Traffic source and share of voice
After publishing your publication, you have shared it with your audience. But do you know where all that traffic is coming from? Social media? Organic search? Referrals? Of those sources, which referral traffic are sending the most visitors your way? Knowing how your publication visits break down can give you insight into your high-performing channels as well as under-utilized ones. Is your content worth linking to? Referral links are extremely valuable metrics; it indicates that your content is valuable to others and worth sharing through a variety of channels. Keeping track of your inbound links helps you keep tabs on the quality of your content.

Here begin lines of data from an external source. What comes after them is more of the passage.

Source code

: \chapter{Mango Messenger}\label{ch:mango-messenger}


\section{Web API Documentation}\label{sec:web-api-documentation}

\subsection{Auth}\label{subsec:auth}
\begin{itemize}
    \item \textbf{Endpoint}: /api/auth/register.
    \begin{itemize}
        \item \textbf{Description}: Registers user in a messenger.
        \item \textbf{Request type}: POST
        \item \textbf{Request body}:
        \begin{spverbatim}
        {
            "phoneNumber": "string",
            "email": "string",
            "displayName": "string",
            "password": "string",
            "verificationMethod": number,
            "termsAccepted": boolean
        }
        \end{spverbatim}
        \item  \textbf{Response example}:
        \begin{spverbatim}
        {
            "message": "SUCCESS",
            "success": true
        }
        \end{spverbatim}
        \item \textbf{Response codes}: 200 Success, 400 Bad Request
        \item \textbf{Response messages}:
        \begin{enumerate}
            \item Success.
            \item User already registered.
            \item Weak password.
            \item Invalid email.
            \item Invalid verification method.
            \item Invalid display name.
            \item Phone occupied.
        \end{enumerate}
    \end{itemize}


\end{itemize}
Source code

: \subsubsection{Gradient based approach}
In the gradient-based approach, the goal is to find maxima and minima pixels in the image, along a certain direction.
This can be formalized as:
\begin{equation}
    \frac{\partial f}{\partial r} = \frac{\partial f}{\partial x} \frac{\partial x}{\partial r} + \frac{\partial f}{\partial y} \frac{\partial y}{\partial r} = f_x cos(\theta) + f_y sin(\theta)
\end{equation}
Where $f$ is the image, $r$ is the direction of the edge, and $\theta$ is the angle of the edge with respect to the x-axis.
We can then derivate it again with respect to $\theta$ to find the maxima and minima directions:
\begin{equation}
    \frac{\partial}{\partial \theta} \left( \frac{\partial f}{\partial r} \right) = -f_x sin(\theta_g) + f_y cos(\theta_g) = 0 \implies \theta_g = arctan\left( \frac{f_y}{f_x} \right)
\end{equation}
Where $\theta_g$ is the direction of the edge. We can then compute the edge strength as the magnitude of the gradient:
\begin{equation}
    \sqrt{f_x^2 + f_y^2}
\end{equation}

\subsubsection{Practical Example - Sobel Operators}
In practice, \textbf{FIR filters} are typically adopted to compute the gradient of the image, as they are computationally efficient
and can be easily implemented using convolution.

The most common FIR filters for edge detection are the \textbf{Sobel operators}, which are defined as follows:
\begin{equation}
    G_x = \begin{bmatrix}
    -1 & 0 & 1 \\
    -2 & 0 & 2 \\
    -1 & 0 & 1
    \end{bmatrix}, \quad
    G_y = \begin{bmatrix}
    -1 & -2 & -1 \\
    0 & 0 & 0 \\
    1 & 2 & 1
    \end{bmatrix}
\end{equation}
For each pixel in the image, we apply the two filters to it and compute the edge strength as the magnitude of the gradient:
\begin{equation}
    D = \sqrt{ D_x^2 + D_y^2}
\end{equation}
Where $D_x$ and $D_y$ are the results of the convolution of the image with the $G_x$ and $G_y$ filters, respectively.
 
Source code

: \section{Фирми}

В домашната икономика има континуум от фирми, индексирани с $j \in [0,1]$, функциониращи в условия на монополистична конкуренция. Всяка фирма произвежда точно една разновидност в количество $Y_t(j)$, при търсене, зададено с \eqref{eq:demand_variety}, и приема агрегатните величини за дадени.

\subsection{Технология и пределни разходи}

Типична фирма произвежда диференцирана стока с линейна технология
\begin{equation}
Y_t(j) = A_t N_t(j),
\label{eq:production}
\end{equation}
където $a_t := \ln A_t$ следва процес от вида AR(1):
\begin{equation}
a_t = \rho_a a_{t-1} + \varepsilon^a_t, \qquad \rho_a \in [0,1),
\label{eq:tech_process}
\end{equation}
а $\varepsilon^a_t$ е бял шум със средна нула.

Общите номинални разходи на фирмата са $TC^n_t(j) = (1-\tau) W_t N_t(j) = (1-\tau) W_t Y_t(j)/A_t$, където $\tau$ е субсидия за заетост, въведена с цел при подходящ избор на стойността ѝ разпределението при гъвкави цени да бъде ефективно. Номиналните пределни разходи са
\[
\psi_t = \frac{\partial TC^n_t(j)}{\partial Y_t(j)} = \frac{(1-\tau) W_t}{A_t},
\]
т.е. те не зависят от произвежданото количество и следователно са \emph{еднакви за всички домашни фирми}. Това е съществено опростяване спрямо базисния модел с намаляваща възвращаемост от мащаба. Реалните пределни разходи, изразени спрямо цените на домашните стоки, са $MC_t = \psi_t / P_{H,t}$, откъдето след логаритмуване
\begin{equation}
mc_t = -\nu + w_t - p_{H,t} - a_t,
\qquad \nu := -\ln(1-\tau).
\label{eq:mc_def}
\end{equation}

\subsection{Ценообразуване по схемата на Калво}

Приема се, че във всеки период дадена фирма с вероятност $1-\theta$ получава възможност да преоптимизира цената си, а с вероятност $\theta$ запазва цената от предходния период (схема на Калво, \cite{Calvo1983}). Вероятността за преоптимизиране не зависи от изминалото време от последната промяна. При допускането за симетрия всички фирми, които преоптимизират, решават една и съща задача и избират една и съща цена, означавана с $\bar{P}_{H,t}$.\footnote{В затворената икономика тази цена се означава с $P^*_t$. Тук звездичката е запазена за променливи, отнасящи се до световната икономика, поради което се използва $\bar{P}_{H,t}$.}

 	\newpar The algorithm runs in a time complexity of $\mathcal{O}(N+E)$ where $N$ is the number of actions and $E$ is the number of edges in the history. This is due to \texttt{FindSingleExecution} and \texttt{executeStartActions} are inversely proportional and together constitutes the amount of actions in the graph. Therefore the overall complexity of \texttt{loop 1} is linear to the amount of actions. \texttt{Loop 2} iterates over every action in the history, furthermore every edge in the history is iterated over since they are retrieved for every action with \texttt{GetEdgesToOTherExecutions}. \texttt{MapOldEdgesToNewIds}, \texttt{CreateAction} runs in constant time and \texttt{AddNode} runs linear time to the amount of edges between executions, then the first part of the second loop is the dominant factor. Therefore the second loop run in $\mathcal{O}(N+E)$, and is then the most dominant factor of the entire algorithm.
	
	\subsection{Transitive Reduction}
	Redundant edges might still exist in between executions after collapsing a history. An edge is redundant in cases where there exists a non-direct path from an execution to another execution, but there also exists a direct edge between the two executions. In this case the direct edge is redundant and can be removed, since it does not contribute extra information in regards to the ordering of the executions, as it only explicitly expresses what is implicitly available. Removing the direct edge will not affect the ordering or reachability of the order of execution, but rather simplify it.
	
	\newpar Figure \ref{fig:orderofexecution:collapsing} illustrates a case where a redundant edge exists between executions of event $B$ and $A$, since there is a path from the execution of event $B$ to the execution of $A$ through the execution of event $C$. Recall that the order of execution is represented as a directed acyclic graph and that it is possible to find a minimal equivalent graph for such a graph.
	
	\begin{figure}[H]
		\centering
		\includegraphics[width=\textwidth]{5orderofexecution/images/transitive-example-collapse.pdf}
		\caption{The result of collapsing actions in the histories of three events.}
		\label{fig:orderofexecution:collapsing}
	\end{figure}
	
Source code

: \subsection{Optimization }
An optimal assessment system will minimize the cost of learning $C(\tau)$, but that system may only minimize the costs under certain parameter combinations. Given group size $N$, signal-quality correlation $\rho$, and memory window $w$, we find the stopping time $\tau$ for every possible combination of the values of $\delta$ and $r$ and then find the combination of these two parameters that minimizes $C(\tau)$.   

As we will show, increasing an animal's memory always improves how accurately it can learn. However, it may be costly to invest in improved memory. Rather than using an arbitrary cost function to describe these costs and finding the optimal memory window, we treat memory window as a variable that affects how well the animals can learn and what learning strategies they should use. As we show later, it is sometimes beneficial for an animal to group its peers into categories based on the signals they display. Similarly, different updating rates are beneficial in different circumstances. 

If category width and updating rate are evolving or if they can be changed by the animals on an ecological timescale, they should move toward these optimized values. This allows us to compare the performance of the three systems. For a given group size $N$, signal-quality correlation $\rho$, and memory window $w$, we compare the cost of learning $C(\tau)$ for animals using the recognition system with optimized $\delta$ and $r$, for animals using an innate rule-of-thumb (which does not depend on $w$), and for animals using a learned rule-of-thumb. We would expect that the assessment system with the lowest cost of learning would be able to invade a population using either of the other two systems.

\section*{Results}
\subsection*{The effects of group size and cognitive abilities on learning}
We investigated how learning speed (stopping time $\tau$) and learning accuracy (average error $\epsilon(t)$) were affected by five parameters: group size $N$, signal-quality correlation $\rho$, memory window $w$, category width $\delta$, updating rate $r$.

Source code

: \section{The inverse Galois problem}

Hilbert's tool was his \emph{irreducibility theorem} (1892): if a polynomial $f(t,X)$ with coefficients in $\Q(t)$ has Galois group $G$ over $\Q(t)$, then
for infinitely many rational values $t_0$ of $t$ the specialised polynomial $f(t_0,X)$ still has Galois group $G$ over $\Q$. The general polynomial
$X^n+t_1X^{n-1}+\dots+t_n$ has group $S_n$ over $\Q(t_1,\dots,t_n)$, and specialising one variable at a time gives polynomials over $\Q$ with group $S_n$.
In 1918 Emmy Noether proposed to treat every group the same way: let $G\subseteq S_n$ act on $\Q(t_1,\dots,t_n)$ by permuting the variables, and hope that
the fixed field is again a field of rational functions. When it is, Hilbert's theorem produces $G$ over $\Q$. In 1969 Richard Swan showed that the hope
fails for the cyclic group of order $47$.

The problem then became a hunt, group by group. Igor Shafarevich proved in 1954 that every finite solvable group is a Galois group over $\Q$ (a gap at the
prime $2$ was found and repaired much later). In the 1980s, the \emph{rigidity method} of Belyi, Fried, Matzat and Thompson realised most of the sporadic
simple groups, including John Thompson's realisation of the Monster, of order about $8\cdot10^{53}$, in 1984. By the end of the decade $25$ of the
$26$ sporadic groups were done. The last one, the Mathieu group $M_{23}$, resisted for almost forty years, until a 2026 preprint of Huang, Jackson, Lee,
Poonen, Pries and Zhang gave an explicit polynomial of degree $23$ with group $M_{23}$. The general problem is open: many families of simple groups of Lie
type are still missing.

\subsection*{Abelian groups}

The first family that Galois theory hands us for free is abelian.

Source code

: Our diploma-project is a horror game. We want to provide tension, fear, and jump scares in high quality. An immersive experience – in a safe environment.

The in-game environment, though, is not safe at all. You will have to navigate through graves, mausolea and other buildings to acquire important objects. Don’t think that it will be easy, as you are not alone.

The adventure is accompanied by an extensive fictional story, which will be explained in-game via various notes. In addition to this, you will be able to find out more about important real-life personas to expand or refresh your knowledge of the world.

The analytics dashboard will show you where the origin (source) of your traffic comes from, such as a search engine (for example, google) or a website domain (example.com). It also shows from what medium, the general category of the source, the traffic is sent from. For example, organic search (organic), cost-per-click paid search (CPC), web referral (referral). Every source/medium also shows what metrics this traffic generates such as page views, sessions, average time per session or on page with its bounce percentage.
Lead generation and conversion
If your publication is created to convert visitors to leads or to collect information, then there are several conversion metrics that will help determine its success. You can track how many visitors filled in a form on your publication or clicked on an outbound link leading them to your website or webshop. These clicks or submissions can be tracked by integrating tools such as Google Tag Manager or Zapier. Using UTM tags can also define the user behaviour and easy track visitors coming from your publication.
Try to put yourself in the shoes of your target audience
The analytics dashboard can provide you with a lot of metrics and a lot of data. It is up to you to choose your most important metrics and measure them accordingly. If you can put yourself in the need and motivation of your target audience, you get actionable insights on how to move them.
If you want to see more and advanced statistics from your publications, then you are able to integrate Google Analytics and implement Google Tag Manager. The GA dashboard displays more advanced and in-depth information from your publications in comparison with other website traffic.